* [ASSIGNMENT]:
Each line from the one containing "- 🛡️ **TypeScript**" through the end of the data must be retyped exactly, and no other line.

Start of TASK INPUT

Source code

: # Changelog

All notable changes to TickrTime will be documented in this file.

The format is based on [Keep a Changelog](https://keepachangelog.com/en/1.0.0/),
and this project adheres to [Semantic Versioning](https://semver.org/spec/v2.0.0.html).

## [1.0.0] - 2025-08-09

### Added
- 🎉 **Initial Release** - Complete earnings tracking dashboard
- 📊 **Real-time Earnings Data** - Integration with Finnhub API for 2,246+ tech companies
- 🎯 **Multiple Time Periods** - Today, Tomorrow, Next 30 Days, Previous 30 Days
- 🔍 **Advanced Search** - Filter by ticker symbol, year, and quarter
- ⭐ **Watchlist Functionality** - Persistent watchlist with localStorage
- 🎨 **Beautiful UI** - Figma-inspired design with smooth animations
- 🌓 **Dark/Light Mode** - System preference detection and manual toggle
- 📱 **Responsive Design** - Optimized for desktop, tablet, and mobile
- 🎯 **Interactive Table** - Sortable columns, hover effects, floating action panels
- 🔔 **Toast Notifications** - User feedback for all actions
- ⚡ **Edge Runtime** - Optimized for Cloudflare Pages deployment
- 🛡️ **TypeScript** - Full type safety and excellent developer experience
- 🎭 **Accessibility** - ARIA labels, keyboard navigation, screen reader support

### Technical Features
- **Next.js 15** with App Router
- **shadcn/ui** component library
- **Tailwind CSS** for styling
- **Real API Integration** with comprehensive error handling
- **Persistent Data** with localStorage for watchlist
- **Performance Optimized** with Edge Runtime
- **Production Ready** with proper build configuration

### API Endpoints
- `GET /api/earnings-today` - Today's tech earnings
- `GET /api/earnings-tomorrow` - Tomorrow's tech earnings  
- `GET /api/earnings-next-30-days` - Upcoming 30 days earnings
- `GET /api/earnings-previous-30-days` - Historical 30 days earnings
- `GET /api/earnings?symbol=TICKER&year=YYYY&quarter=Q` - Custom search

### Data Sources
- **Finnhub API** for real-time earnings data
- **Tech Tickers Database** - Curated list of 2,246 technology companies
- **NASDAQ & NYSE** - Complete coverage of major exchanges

End of TASK INPUT

* [EXERCISE RESPONSE]:
- 🛡️ **TypeScript** - Full type safety and excellent developer experience
- 🎭 **Accessibility** - ARIA labels, keyboard navigation, screen reader support

### Technical Features
- **Next.js 15** with App Router
- **shadcn/ui** component library
- **Tailwind CSS** for styling
- **Real API Integration** with comprehensive error handling
- **Persistent Data** with localStorage for watchlist
- **Performance Optimized** with Edge Runtime
- **Production Ready** with proper build configuration

### API Endpoints
- `GET /api/earnings-today` - Today's tech earnings
- `GET /api/earnings-tomorrow` - Tomorrow's tech earnings  
- `GET /api/earnings-next-30-days` - Upcoming 30 days earnings
- `GET /api/earnings-previous-30-days` - Historical 30 days earnings
- `GET /api/earnings?symbol=TICKER&year=YYYY&quarter=Q` - Custom search

### Data Sources
- **Finnhub API** for real-time earnings data
- **Tech Tickers Database** - Curated list of 2,246 technology companies
- **NASDAQ & NYSE** - Complete coverage of major exchanges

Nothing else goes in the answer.